Customers may be fine with a smaller idempotency window than the rollover window since rolling over will increase the size of the shards. That will also help them control the performance degradation by controlling the size of the idempotency key index to be searched.
Data streams that use custom document ids as an idempotency mechanism suffer from a wide variety of problems:
- Unique document ids result in unnecessary storage consumption and the look-ups are costlier depending on how the document id is constructed. The look-ups result in searching the document id in Lucene as a term query.
- Customers don't need indefinite idempotency. The idempotency is generally required over a moving window period post which there is no need to maintain the idempotency key. The keys can be dropped over a moving time window. Also, once the index has rolled-over and doesn't require updates/additions(frozen), we should drop this idempotency data structure.
- Is FST the right data structure for checking existence/absence. BloomFilter format can be used as an inspiration for storing the idempotency key?
- No support for moving idempotency windows.
Solution
The high level solution is to decouple rollover window from idempotency window and provide a rolling window idempotency experience. The details of the solution have not been worked out yet.
@dblock @nknize What are your thoughts?
I'll dig in a little further in a follow-up but wanted to throw one quick thought:
Is FST the right data structure for checking existence/absence. BloomFilter format can be used as an inspiration for storing the idempotency key?
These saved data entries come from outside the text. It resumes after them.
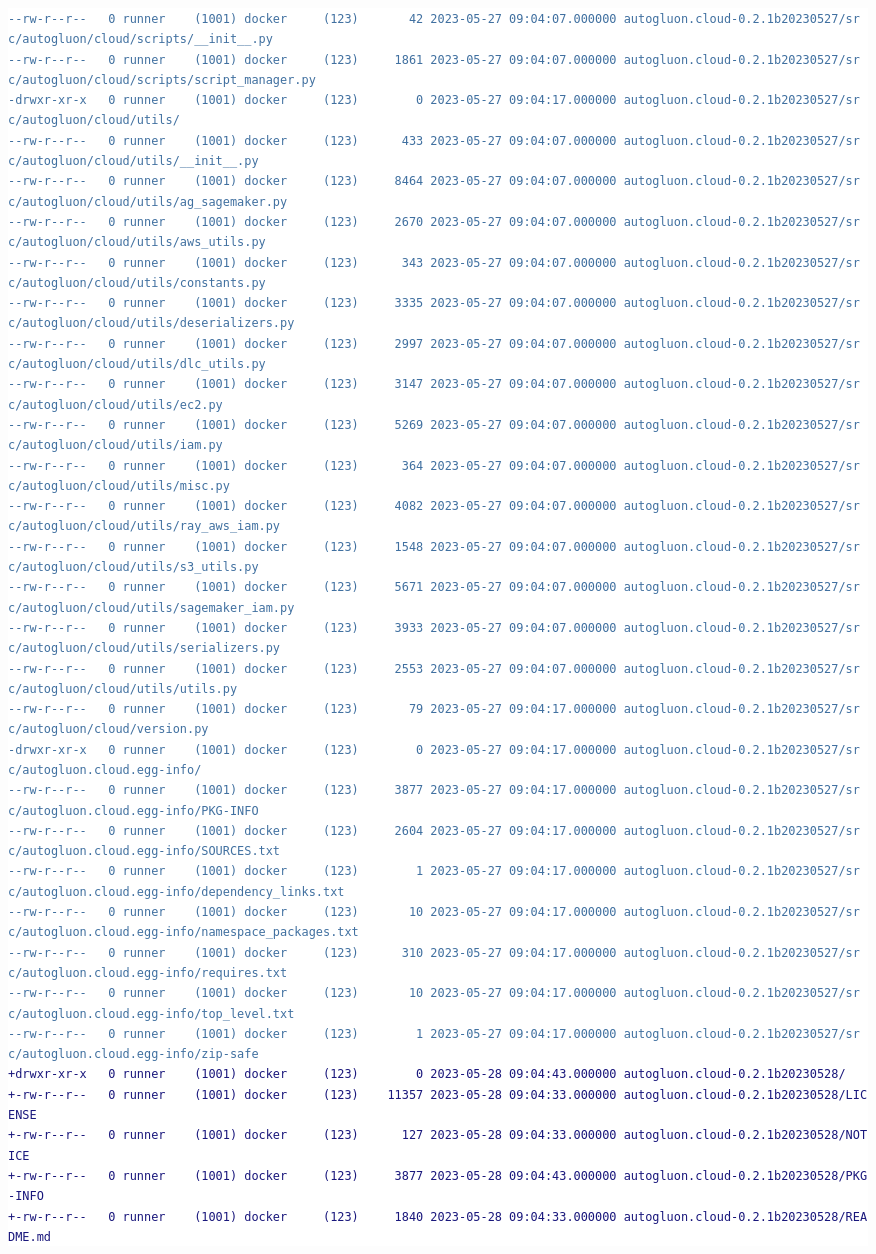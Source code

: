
 ```diff
--rw-r--r--   0 runner    (1001) docker     (123)       42 2023-05-27 09:04:07.000000 autogluon.cloud-0.2.1b20230527/src/autogluon/cloud/scripts/__init__.py
--rw-r--r--   0 runner    (1001) docker     (123)     1861 2023-05-27 09:04:07.000000 autogluon.cloud-0.2.1b20230527/src/autogluon/cloud/scripts/script_manager.py
-drwxr-xr-x   0 runner    (1001) docker     (123)        0 2023-05-27 09:04:17.000000 autogluon.cloud-0.2.1b20230527/src/autogluon/cloud/utils/
--rw-r--r--   0 runner    (1001) docker     (123)      433 2023-05-27 09:04:07.000000 autogluon.cloud-0.2.1b20230527/src/autogluon/cloud/utils/__init__.py
--rw-r--r--   0 runner    (1001) docker     (123)     8464 2023-05-27 09:04:07.000000 autogluon.cloud-0.2.1b20230527/src/autogluon/cloud/utils/ag_sagemaker.py
--rw-r--r--   0 runner    (1001) docker     (123)     2670 2023-05-27 09:04:07.000000 autogluon.cloud-0.2.1b20230527/src/autogluon/cloud/utils/aws_utils.py
--rw-r--r--   0 runner    (1001) docker     (123)      343 2023-05-27 09:04:07.000000 autogluon.cloud-0.2.1b20230527/src/autogluon/cloud/utils/constants.py
--rw-r--r--   0 runner    (1001) docker     (123)     3335 2023-05-27 09:04:07.000000 autogluon.cloud-0.2.1b20230527/src/autogluon/cloud/utils/deserializers.py
--rw-r--r--   0 runner    (1001) docker     (123)     2997 2023-05-27 09:04:07.000000 autogluon.cloud-0.2.1b20230527/src/autogluon/cloud/utils/dlc_utils.py
--rw-r--r--   0 runner    (1001) docker     (123)     3147 2023-05-27 09:04:07.000000 autogluon.cloud-0.2.1b20230527/src/autogluon/cloud/utils/ec2.py
--rw-r--r--   0 runner    (1001) docker     (123)     5269 2023-05-27 09:04:07.000000 autogluon.cloud-0.2.1b20230527/src/autogluon/cloud/utils/iam.py
--rw-r--r--   0 runner    (1001) docker     (123)      364 2023-05-27 09:04:07.000000 autogluon.cloud-0.2.1b20230527/src/autogluon/cloud/utils/misc.py
--rw-r--r--   0 runner    (1001) docker     (123)     4082 2023-05-27 09:04:07.000000 autogluon.cloud-0.2.1b20230527/src/autogluon/cloud/utils/ray_aws_iam.py
--rw-r--r--   0 runner    (1001) docker     (123)     1548 2023-05-27 09:04:07.000000 autogluon.cloud-0.2.1b20230527/src/autogluon/cloud/utils/s3_utils.py
--rw-r--r--   0 runner    (1001) docker     (123)     5671 2023-05-27 09:04:07.000000 autogluon.cloud-0.2.1b20230527/src/autogluon/cloud/utils/sagemaker_iam.py
--rw-r--r--   0 runner    (1001) docker     (123)     3933 2023-05-27 09:04:07.000000 autogluon.cloud-0.2.1b20230527/src/autogluon/cloud/utils/serializers.py
--rw-r--r--   0 runner    (1001) docker     (123)     2553 2023-05-27 09:04:07.000000 autogluon.cloud-0.2.1b20230527/src/autogluon/cloud/utils/utils.py
--rw-r--r--   0 runner    (1001) docker     (123)       79 2023-05-27 09:04:17.000000 autogluon.cloud-0.2.1b20230527/src/autogluon/cloud/version.py
-drwxr-xr-x   0 runner    (1001) docker     (123)        0 2023-05-27 09:04:17.000000 autogluon.cloud-0.2.1b20230527/src/autogluon.cloud.egg-info/
--rw-r--r--   0 runner    (1001) docker     (123)     3877 2023-05-27 09:04:17.000000 autogluon.cloud-0.2.1b20230527/src/autogluon.cloud.egg-info/PKG-INFO
--rw-r--r--   0 runner    (1001) docker     (123)     2604 2023-05-27 09:04:17.000000 autogluon.cloud-0.2.1b20230527/src/autogluon.cloud.egg-info/SOURCES.txt
--rw-r--r--   0 runner    (1001) docker     (123)        1 2023-05-27 09:04:17.000000 autogluon.cloud-0.2.1b20230527/src/autogluon.cloud.egg-info/dependency_links.txt
--rw-r--r--   0 runner    (1001) docker     (123)       10 2023-05-27 09:04:17.000000 autogluon.cloud-0.2.1b20230527/src/autogluon.cloud.egg-info/namespace_packages.txt
--rw-r--r--   0 runner    (1001) docker     (123)      310 2023-05-27 09:04:17.000000 autogluon.cloud-0.2.1b20230527/src/autogluon.cloud.egg-info/requires.txt
--rw-r--r--   0 runner    (1001) docker     (123)       10 2023-05-27 09:04:17.000000 autogluon.cloud-0.2.1b20230527/src/autogluon.cloud.egg-info/top_level.txt
--rw-r--r--   0 runner    (1001) docker     (123)        1 2023-05-27 09:04:17.000000 autogluon.cloud-0.2.1b20230527/src/autogluon.cloud.egg-info/zip-safe
+drwxr-xr-x   0 runner    (1001) docker     (123)        0 2023-05-28 09:04:43.000000 autogluon.cloud-0.2.1b20230528/
+-rw-r--r--   0 runner    (1001) docker     (123)    11357 2023-05-28 09:04:33.000000 autogluon.cloud-0.2.1b20230528/LICENSE
+-rw-r--r--   0 runner    (1001) docker     (123)      127 2023-05-28 09:04:33.000000 autogluon.cloud-0.2.1b20230528/NOTICE
+-rw-r--r--   0 runner    (1001) docker     (123)     3877 2023-05-28 09:04:43.000000 autogluon.cloud-0.2.1b20230528/PKG-INFO
+-rw-r--r--   0 runner    (1001) docker     (123)     1840 2023-05-28 09:04:33.000000 autogluon.cloud-0.2.1b20230528/README.md
```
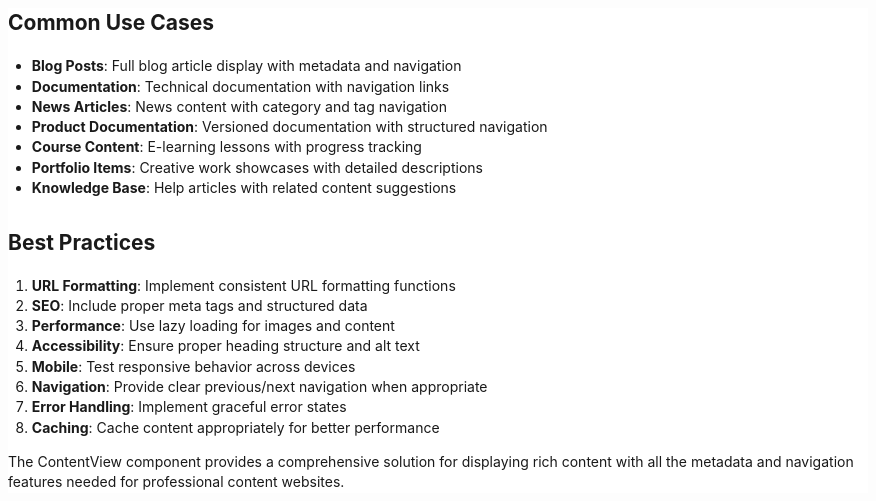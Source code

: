 ## Common Use Cases

- **Blog Posts**: Full blog article display with metadata and navigation
- **Documentation**: Technical documentation with navigation links
- **News Articles**: News content with category and tag navigation
- **Product Documentation**: Versioned documentation with structured navigation
- **Course Content**: E-learning lessons with progress tracking
- **Portfolio Items**: Creative work showcases with detailed descriptions
- **Knowledge Base**: Help articles with related content suggestions

## Best Practices

1. **URL Formatting**: Implement consistent URL formatting functions
2. **SEO**: Include proper meta tags and structured data
3. **Performance**: Use lazy loading for images and content
4. **Accessibility**: Ensure proper heading structure and alt text
5. **Mobile**: Test responsive behavior across devices
6. **Navigation**: Provide clear previous/next navigation when appropriate
7. **Error Handling**: Implement graceful error states
8. **Caching**: Cache content appropriately for better performance

The ContentView component provides a comprehensive solution for displaying rich content with all the metadata and navigation features needed for professional content websites.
This is a reasonable question worth exploring. Two things to consider,
-
a hash function without collisions. I believe murmurhash2 and 3 can suffer collisions which is why it's limited in application. This is fine since Bloom filters were really only intended for detecting "possible" existence.
-
FST is space efficient at scale and can be highly compressible. We'd want to benchmark space consumption (which I think will also depend on the hash function) when using BloomFilter vs FST.
I'll dig in a little further and follow up shortly.
Bloom filter is probabilistic, so just using bloom filter will not be enough for determinism. We will use it in addition to some other data structure to optimize read performance, right? Created a separate thread to explore this question.
@muralikpbhat What do you think?
These improvements will prove useful even for customers using auto generated ids. The ids are unique per document and are stored as terms in FST. This causes the FST index for this field to grow much more than that of terms which are mostly common across all documents. The id index is almost never read, except during segment merging, at which point we pay unnecessary CPU and memory(mmaped) for this field when we know that the new merged segment is never going to be read ever. Another question that arises now is whether I should even merge this index. Unfortunately since storage of this index is coupled with Lucene segment storage- we do not have an option till we decouple the two.
With an idempotency window, we can drop or even avoid the FST term index after some time, thereby saving memory/CPU and disk costs.